Stressing that he knew there would always be a pushback, Dangote pointed out that what he did not envisage was that it would be so vicious
“ Well, I knew that there would be a fight. But I didn’t know that the mafia in oil, they are stronger than the mafia in drugs. I can tell you that. Yes, it’s a fact,” he mentioned , stressing that the local and foreign mafia tried several times to sabotage the refinery from coming to fruition.
Describing himself as someone who has fought all his life, Dangote posited that the mafias ‘tried all sorts’ to stop him. “But I’m a person that has been fighting all my life. You know, so I think it’s part of my life to fight,” he stated.
Dangote said that although the fight was still on , he was very sure he would end up winning “Because the population and the government will be on our side”.
He pointed out that Africa must produce what it consumes, noting that there’s currently no support coming from the West to the continent.
“As a matter of fact during the COVID period, some of the international banks really were looking forward to making sure that they push us into default of our loans so that the project will just be dead.
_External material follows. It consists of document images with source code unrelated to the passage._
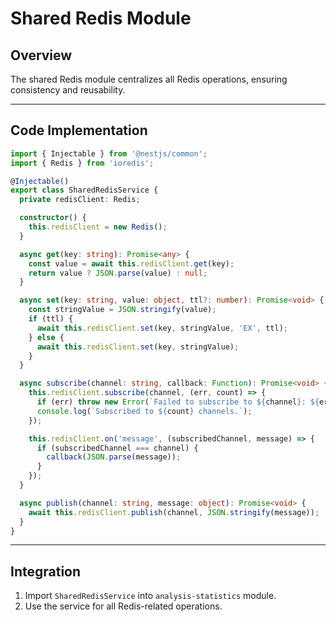 
# Shared Redis Module

## Overview
The shared Redis module centralizes all Redis operations, ensuring consistency and reusability.

---

## Code Implementation

```typescript
import { Injectable } from '@nestjs/common';
import { Redis } from 'ioredis';

@Injectable()
export class SharedRedisService {
  private redisClient: Redis;

  constructor() {
    this.redisClient = new Redis();
  }

  async get(key: string): Promise<any> {
    const value = await this.redisClient.get(key);
    return value ? JSON.parse(value) : null;
  }

  async set(key: string, value: object, ttl?: number): Promise<void> {
    const stringValue = JSON.stringify(value);
    if (ttl) {
      await this.redisClient.set(key, stringValue, 'EX', ttl);
    } else {
      await this.redisClient.set(key, stringValue);
    }
  }

  async subscribe(channel: string, callback: Function): Promise<void> {
    this.redisClient.subscribe(channel, (err, count) => {
      if (err) throw new Error(`Failed to subscribe to ${channel}: ${err.message}`);
      console.log(`Subscribed to ${count} channels.`);
    });

    this.redisClient.on('message', (subscribedChannel, message) => {
      if (subscribedChannel === channel) {
        callback(JSON.parse(message));
      }
    });
  }

  async publish(channel: string, message: object): Promise<void> {
    await this.redisClient.publish(channel, JSON.stringify(message));
  }
}
```

---

## Integration
1. Import `SharedRedisService` into `analysis-statistics` module.
2. Use the service for all Redis-related operations.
And that didn’t happen with the help of banks like Afreximbank,” he added.
He also disclosed that 25 per cent of the Dangote fertiliser currently goes to the US, stressing that it can also fully satisfy the needs of the Caribbean countries in terms of urea.
He added that currently, Nigeria does not have a strategic oil reserves, describing that situation as dangerous, but said with the Dangote refinery, the country can now be assured of one.
“So, we are not living from hand to mouth anymore. And the country doesn’t have strategic reserves in terms of petrol, which is very dangerous. It is. But in our own plant now, when you came, we had only 4.78 billion litres of various tankage capacity. But right now we’re adding another 600 million.
“So effectively, as we go forward, the refinery will be the strategic reserve of the country in terms of petroleum products,” he stated, adding that the refinery will produce and export the best quality of products.
He stated that before now, Nigeria was importing dirty fuels which had health implications like cancer, caused by the bad fuels.
Reiterating that the Dangote Group was targeting a revenue in excess of $30 billion, Dangote stated that he intends to move into the steel business soon. ”We want to make sure every single steel that we use will come from Nigeria,’’ he said.
“What I keep telling people is that, look, we as Africans, please, don’t be deceived, no foreigner can come and make your continent great. It must be the domestic investors. Because domestic investment is what actually attracts foreign investment,” he noted.
He stressed that the Dangote Group currently produces about 1,500 megawatts of power for self-consumption, without going to the national grid, which would have impacted it negatively.